Task details:
From the line below that contains "[ \Lambda ] q_n" to the line that contains "Pour étudier le", repeat every line exactly, both ends included, and nothing else.

(Records excerpted from a collection)
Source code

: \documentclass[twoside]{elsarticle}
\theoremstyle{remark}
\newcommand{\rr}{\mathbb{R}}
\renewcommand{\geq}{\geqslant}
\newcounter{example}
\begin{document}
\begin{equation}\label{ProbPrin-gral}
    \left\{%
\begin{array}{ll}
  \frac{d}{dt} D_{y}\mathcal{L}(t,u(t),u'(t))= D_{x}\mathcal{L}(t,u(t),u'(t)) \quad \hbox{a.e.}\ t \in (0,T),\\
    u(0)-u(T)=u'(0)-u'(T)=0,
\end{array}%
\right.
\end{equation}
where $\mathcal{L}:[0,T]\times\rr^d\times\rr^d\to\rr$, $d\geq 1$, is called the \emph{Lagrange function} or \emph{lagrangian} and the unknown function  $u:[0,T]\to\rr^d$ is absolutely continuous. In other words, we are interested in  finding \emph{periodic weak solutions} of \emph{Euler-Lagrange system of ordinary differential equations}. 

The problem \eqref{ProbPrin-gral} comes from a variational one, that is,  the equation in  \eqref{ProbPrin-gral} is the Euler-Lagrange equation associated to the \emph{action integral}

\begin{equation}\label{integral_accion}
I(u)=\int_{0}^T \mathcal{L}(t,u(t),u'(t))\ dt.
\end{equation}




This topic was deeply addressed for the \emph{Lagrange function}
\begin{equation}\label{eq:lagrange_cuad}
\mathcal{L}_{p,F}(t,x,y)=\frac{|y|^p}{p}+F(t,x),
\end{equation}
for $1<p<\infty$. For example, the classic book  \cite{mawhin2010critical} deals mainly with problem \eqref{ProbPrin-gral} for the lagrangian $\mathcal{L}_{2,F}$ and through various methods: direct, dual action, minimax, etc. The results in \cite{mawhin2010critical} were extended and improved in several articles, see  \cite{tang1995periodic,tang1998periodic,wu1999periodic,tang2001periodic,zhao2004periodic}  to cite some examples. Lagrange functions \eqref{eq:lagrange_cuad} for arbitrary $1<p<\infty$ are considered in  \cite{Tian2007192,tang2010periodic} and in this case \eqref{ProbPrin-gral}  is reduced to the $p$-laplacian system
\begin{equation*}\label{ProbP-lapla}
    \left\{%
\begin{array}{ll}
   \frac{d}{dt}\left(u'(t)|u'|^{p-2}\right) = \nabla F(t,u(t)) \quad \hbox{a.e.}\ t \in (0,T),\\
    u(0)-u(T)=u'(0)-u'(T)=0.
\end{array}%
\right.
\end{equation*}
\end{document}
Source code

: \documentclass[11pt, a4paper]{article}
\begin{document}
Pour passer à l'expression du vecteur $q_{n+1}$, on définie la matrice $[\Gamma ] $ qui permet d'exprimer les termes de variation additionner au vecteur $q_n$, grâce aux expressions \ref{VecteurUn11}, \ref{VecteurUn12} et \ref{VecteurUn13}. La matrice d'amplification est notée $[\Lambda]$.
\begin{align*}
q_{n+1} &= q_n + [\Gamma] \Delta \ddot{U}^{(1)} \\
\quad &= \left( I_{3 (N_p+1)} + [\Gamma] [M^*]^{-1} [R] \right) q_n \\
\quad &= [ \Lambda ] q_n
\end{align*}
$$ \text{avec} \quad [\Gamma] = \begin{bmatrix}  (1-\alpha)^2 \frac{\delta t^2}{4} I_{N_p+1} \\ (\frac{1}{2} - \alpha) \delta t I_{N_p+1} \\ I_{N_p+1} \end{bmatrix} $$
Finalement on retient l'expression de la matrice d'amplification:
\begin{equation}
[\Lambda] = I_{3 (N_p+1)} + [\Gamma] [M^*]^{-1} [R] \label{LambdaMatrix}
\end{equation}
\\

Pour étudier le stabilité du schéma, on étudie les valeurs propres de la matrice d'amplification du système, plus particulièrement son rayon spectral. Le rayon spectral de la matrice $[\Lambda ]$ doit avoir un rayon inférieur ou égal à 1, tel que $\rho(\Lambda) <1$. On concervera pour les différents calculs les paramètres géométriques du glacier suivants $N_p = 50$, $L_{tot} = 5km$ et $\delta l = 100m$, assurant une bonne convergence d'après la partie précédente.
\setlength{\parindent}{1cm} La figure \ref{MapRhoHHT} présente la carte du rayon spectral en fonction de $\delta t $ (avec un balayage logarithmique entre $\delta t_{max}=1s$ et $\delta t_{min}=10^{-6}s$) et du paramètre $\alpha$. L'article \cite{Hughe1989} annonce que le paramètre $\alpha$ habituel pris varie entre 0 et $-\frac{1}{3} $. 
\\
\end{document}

Finished exercise:
\quad &= [ \Lambda ] q_n
\end{align*}
$$ \text{avec} \quad [\Gamma] = \begin{bmatrix}  (1-\alpha)^2 \frac{\delta t^2}{4} I_{N_p+1} \\ (\frac{1}{2} - \alpha) \delta t I_{N_p+1} \\ I_{N_p+1} \end{bmatrix} $$
Finalement on retient l'expression de la matrice d'amplification:
\begin{equation}
[\Lambda] = I_{3 (N_p+1)} + [\Gamma] [M^*]^{-1} [R] \label{LambdaMatrix}
\end{equation}
\\

Pour étudier le stabilité du schéma, on étudie les valeurs propres de la matrice d'amplification du système, plus particulièrement son rayon spectral. Le rayon spectral de la matrice $[\Lambda ]$ doit avoir un rayon inférieur ou égal à 1, tel que $\rho(\Lambda) <1$. On concervera pour les différents calculs les paramètres géométriques du glacier suivants $N_p = 50$, $L_{tot} = 5km$ et $\delta l = 100m$, assurant une bonne convergence d'après la partie précédente.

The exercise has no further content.